Salzburg became a wealthy baroque city because of the huge, highly productive salt mines in its vicinity.  Though the mines closed in 1991 after hundreds of years of operation, we got to experience a bit of the miner's life - taking a little train deep underground, then sliding deeper, and deeper still!

After the salt mines, we spent a gorgeous, warm, sunny afternoon in Salzburg's pedestrian only "old town", and then dined and slept in a warm, friendly Austrian guest house (gasthof) at the base of Hitler's Eagle's Nest.

On top of Salzburg!

On top of Salzburg again!

Mr. Craig and Manjason Salzburg Selfie!

Still on top of Salzburg!

One of the many branching mine shafts deep under the Alps.

The Celtic miner turned into human-jerky in a salt mine collapse.

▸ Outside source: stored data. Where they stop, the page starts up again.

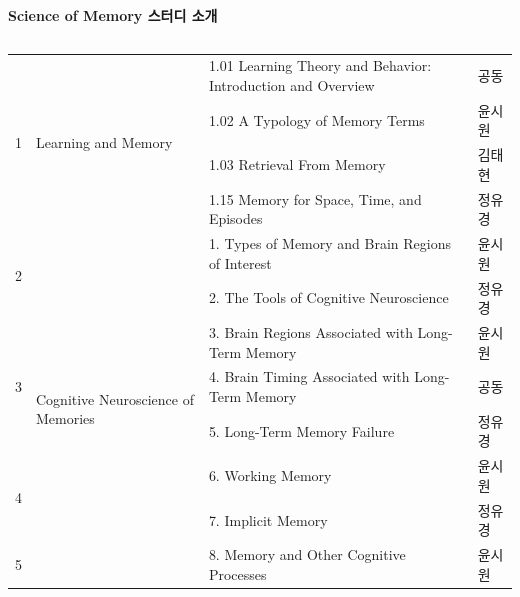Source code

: \documentclass{beamer}
\begin{document}
\begin{frame}{\textbf{Science of Memory 스터디 소개}}
\begin{columns}
\begin{column}{0.6\textwidth}
\begin{table}[]
\begin{tabularx}{\textwidth}{|c|p{1cm}|X|l|}
      \multirow{4}{*}{1} & \multirow{4}{*}{\parbox[c]{1cm}{Learning and Memory}}                 & 1.01 Learning Theory and Behavior: Introduction and Overview & 공동           \\ \cline{3-4} 
                         &                                                      & 1.02 A Typology of Memory Terms                              & 윤시원          \\ \cline{3-4} 
                         &                                                      & 1.03 Retrieval From Memory                                   & 김태현          \\ \cline{3-4} 
                         &                                                      & 1.15 Memory for Space, Time, and Episodes                    & 정유경          \\ \hline
      \multirow{2}{*}{2} & \multirow{11}{*}{\parbox[c]{1.1cm}{Cognitive Neuroscience of Memories}} & 1. Types of Memory and Brain Regions of Interest             & 윤시원          \\ \cline{3-4} 
                         &                                                      & 2. The Tools of Cognitive Neuroscience                       & 정유경          \\ \cline{1-1} \cline{3-4} 
      \multirow{3}{*}{3} &                                                      & 3. Brain Regions Associated with Long-Term Memory            & 윤시원          \\ \cline{3-4} 
                         &                                                      & 4. Brain Timing Associated with Long-Term Memory             & 공동           \\ \cline{3-4} 
                         &                                                      & 5. Long-Term Memory Failure                                  & 정유경          \\ \cline{1-1} \cline{3-4} 
      \multirow{2}{*}{4} &                                                      & 6. Working Memory                                            & 윤시원          \\ \cline{3-4} 
                         &                                                      & 7. Implicit Memory                                           & 정유경          \\ \cline{1-1} \cline{3-4} 
      \multirow{2}{*}{5} &                                                      & 8. Memory and Other Cognitive Processes                      & 윤시원          \\ \cline{3-4} 

\end{tabularx}
\end{table}
\end{column}
\end{columns}
\end{frame}
\end{document}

The joy (and terror) of the miners' slides!

Family resemblance?  See above.

Jason tries out his "fierce" face.

Mo, imprisoned in the Salzburg fortress dungeon.

Observing the instruments of torture in the Salzburg Fortress.

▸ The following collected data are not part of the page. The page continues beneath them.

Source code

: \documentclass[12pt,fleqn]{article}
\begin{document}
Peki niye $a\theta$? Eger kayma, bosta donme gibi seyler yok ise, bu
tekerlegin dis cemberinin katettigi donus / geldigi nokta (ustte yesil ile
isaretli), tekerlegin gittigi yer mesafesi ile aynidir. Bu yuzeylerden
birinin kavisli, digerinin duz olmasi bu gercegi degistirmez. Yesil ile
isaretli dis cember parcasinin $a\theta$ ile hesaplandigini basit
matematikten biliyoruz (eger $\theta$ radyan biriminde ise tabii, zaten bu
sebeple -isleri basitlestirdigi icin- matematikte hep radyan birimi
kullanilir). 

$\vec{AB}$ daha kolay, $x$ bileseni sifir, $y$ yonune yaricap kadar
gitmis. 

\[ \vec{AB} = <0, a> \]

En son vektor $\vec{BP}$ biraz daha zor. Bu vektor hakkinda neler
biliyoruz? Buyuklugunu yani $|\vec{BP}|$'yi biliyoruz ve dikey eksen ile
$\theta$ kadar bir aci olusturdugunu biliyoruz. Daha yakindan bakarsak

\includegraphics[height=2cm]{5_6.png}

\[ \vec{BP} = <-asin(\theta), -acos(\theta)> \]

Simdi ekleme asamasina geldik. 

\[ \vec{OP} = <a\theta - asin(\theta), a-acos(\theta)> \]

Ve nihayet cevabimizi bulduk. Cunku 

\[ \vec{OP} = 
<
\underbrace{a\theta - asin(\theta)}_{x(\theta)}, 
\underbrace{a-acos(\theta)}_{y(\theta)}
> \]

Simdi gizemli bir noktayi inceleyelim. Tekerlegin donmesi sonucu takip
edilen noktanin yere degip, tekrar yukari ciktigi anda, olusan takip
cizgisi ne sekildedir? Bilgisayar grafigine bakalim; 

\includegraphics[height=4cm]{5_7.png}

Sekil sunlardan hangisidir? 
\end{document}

I think Rachel's hood is a little tight.

On the miners' train ready to descend hundreds of metres below the surface.

I don't know the game, but Tori and Braeden are pretty good at it.

Ready for descent.

The girls like their stylish new miners' threads.

Rock beats scissors?
Kasmira wonders if you can get these at Brandy Melville.  Or whatevs.
Mo and Max:  more matching than you.
Mr. Craig and Sammy selfie.

Emma and Rachel non selfie.

Squinty.

Chase: A useless battering ram.  

Inside the Salzburg Fortress courtyard.

One of the many monuments in the Salzburg cemetery (see Sound of Music)

The amazing interior dome of the Salzburg Cathedral.  A bomb went right through this dome in WWII, necessitating 15 years of repair work before the church could be reopened.  Mozart was the church organist here when he was a teenager.

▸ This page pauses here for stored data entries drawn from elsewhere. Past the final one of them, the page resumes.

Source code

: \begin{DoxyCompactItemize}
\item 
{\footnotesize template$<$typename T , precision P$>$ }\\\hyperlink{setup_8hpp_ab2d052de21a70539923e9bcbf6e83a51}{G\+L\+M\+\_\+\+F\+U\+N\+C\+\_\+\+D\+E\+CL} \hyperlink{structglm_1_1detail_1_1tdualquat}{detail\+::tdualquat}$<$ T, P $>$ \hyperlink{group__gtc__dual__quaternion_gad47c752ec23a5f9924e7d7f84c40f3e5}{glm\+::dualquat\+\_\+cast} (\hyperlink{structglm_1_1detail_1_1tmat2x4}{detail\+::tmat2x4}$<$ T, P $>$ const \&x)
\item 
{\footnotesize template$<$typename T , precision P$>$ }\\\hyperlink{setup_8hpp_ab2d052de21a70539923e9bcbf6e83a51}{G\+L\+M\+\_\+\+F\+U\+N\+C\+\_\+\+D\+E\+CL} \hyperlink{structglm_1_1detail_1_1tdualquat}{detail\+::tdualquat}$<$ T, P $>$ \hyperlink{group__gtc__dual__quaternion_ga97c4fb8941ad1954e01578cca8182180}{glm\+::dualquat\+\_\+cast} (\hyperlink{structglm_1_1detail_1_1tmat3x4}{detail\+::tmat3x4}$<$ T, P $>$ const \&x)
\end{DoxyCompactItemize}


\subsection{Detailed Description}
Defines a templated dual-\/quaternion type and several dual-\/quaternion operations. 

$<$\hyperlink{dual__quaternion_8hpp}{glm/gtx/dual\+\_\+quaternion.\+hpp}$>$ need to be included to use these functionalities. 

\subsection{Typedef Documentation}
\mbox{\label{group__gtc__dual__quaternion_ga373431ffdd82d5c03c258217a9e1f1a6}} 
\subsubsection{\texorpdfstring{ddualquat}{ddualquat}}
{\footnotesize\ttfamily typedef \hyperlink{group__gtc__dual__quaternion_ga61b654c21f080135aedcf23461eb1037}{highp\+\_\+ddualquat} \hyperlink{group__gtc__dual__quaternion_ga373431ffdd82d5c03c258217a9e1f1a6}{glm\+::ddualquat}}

In the creepy crypt of the cathedral.

Not sure where this shadow came from...

scary.

Looking up at the Salzburg Fortress.

The famous giant Salzburg pretzels.

Blake wonders why his pretzel is cold and drippy.

Cheese bacon.

This guy was pretty happy when I asked him if I could buy 54 pretzels for my group.

He temporarily hired Sarah to help serve the pretzels.  Pay was not that good though.

Dude ate his pretzel pretty fast.

Here's Mozart, trying to entice you with one of his balls.  But the look on his face says it all - these are sub-standard, awful little balls of some sort of artificial chocolate substance - not fit for human consumption.

Give them nothing.

Madi really like Mirabella Gardens.

Max and Mo really like matching.

Rachel really likes photobombing. 
Caitlyn shows off her expertise in the Kegelbahnen lanes.